The slope of a linear association plays the same role as the slope of a line in algebra. Slope is the amount of change we expect in the dependent variable (Δy) when we change the independent variable (Δx) by one unit. When describing the slope of a line of best fit, always acknowledge that you are making a prediction, as opposed to knowing the truth, by using words like “predict,” “expect,” or “estimate.”
The y-intercept of an association is the same as in algebra. It is the predicted value of the dependent variable when the independent variable is zero. Be careful. In statistical scatterplots, the vertical axis is often not drawn at the origin, so the y-intercept can be someplace other than where the line of best fit crosses the vertical axis in a scatterplot.
Also be careful about extrapolating the data too far—making predictions that are far to the right or left of the data. The models we create can be valid within the range of the data, but the farther you go outside this range, the less reliable the predictions become.
When describing a linear association, you can use the slope, whether it is positive or negative, and its interpretation in context, to describe the direction of the association.
There are two reasons for modeling scattered data with a best-fit line. One is so that the trend in the data can easily be described to others without giving them a list of all the data points. The other is so that predictions can be made about points for which we do not have actual data.
A unique best-fit line for data can be found by determining the line that makes the residuals, and hence the square of the residuals, as small as possible. We call this line the least squares regression line and abbreviate it LSRL. A calculator can find the LSRL quickly. Statisticians prefer the LSRL to some other best-fit lines because there is one unique LSRL for any set of data. All statisticians, therefore, come up with exactly the same best-fit line and can use it to make similar descriptions of, and predictions from, the scattered data.
We measure how far a prediction made by our model is from the actual observed value with a residual:
residual = actual – predicted
A residual has the same units as the y-axis. A residual can be graphed with a vertical segment that extends from the point to the line or curve made by the best-fit model. The length of this segment (in the units of the y-axis) is the residual. A positive residual means that the actual value is greater than the predicted value; a negative residual means that the actual value is less than the predicted value.
A residual plot is created in order to analyze the appropriateness of a best-fit model. A residual plot has an x‑axis that is the same as the independent variable for the data. The y-axis of a residual plot is the residual for each point. Recall that residuals have the same units as the dependent variable of the data.
If a linear model fits the data well, no interesting pattern will be made by the residuals. That is because a line that fits the data well just goes through the “middle” of all the data.
A residual plot can be used as evidence that the description of the form of a linear association has been made appropriately.

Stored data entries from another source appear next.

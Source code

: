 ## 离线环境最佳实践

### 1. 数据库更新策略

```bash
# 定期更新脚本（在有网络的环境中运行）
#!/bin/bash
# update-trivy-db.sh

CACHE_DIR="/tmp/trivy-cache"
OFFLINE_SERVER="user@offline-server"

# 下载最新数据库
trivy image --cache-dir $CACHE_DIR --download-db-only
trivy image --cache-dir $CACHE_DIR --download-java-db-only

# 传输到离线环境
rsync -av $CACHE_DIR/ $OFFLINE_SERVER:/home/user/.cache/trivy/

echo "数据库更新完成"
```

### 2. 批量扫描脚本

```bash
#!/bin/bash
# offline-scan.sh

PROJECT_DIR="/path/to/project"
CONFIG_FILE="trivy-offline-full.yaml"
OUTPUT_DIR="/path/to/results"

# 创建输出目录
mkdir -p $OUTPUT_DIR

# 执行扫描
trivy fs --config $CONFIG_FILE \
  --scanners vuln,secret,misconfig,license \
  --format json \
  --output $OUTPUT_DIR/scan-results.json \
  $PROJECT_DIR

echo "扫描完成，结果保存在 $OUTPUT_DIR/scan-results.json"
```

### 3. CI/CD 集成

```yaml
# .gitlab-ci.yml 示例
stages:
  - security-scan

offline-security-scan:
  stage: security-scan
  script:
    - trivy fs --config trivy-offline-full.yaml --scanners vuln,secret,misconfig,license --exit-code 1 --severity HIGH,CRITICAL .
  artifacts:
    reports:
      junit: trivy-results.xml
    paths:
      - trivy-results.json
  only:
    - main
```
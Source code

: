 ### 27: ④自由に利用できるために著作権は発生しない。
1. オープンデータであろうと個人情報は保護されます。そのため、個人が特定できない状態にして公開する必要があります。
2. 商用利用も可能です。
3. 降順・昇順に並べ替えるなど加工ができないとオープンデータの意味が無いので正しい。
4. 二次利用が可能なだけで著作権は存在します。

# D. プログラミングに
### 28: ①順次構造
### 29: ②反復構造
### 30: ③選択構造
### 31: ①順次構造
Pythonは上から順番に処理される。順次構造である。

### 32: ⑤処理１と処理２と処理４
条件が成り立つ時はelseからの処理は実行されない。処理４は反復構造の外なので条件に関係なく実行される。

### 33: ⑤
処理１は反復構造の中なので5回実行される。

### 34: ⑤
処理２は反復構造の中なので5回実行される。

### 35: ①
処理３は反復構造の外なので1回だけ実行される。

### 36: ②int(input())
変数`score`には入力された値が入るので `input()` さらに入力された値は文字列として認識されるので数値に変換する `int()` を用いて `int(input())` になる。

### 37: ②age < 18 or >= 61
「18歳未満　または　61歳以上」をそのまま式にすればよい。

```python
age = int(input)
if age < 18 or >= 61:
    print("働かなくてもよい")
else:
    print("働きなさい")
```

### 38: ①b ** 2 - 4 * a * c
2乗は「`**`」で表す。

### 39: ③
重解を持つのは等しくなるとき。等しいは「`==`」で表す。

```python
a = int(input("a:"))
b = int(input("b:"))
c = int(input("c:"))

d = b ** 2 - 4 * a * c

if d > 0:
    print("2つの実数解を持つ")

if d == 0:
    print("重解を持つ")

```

The correlation coefficient, r, is a measure of how much or how little data is scattered around the LSRL; it is a measure of the strength of a linear association. The correlation coefficient can take on values between −1 and 1. If r = 1 or r = −1 the association is perfectly linear. There is no scatter about the LSRL at all. A positive correlation coefficient means the trend is increasing (slope is positive), while a negative correlation means the opposite. A correlation coefficient of zero means the slope of the LSRL is horizontal and there is no linear association whatsoever between the variables.
The correlation coefficient does not have units, so it is a useful way to compare scatter from situation to situation no matter what the units of the variables are. The correlation coefficient does not have a real-world meaning other than as an arbitrary measure of strength.
The value of the correlation coefficient squared, however, does have a real-world meaning. R-squared, the correlation coefficient squared, is written as R2 and expressed as a percent. Its meaning is that R2% of the variability in the dependent variable can be explained by a linear relationship with the independent variable.
For example, if the association between the amount of fertilizer and plant height has correlation coefficient r = 0.60, then r2 (or R2) = 0.36 and we can say that 36% of the variability in plant height can be explained by a linear relationship with the amount of fertilizer used. The rest of the variation in plant height is explained by other variables: amount of water, amount of sunlight, soil type, and so forth.
The correlation coefficient, along with the interpretation of R2, is used to describe the strength of a linear association.